### What is required
Repeat the entries exactly. Leave nothing out.
■ ■ ■ ■
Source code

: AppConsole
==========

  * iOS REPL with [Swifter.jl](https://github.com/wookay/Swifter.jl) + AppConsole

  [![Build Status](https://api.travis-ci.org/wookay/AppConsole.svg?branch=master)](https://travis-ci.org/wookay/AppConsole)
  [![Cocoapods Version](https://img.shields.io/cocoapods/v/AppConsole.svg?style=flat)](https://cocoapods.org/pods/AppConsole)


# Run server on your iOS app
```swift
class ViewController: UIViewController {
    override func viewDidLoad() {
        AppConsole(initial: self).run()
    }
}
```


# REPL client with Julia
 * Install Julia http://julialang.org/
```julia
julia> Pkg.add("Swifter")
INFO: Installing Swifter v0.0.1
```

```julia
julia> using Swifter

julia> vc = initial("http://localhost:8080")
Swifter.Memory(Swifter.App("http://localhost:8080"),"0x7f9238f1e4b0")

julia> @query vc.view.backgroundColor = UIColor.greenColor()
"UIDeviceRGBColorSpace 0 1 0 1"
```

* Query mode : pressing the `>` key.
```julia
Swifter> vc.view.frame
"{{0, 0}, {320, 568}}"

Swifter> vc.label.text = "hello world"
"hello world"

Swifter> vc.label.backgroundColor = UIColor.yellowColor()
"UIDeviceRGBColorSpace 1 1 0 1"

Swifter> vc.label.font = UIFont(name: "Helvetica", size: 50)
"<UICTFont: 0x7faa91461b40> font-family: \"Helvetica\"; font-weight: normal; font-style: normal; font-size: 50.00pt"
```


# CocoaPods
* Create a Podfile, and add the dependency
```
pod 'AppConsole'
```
■ ■ ■ ■
### Reply to the exercise
Source code

: AppConsole
==========

  * iOS REPL with [Swifter.jl](https://github.com/wookay/Swifter.jl) + AppConsole

  [![Build Status](https://api.travis-ci.org/wookay/AppConsole.svg?branch=master)](https://travis-ci.org/wookay/AppConsole)
  [![Cocoapods Version](https://img.shields.io/cocoapods/v/AppConsole.svg?style=flat)](https://cocoapods.org/pods/AppConsole)


# Run server on your iOS app
```swift
class ViewController: UIViewController {
    override func viewDidLoad() {
        AppConsole(initial: self).run()
    }
}
```


# REPL client with Julia
 * Install Julia http://julialang.org/
```julia
julia> Pkg.add("Swifter")
INFO: Installing Swifter v0.0.1
```

```julia
julia> using Swifter

julia> vc = initial("http://localhost:8080")
Swifter.Memory(Swifter.App("http://localhost:8080"),"0x7f9238f1e4b0")

julia> @query vc.view.backgroundColor = UIColor.greenColor()
"UIDeviceRGBColorSpace 0 1 0 1"
```

* Query mode : pressing the `>` key.
```julia
Swifter> vc.view.frame
"{{0, 0}, {320, 568}}"

Swifter> vc.label.text = "hello world"
"hello world"

Swifter> vc.label.backgroundColor = UIColor.yellowColor()
"UIDeviceRGBColorSpace 1 1 0 1"

Swifter> vc.label.font = UIFont(name: "Helvetica", size: 50)
"<UICTFont: 0x7faa91461b40> font-family: \"Helvetica\"; font-weight: normal; font-style: normal; font-size: 50.00pt"
```


# CocoaPods
* Create a Podfile, and add the dependency
```
pod 'AppConsole'
```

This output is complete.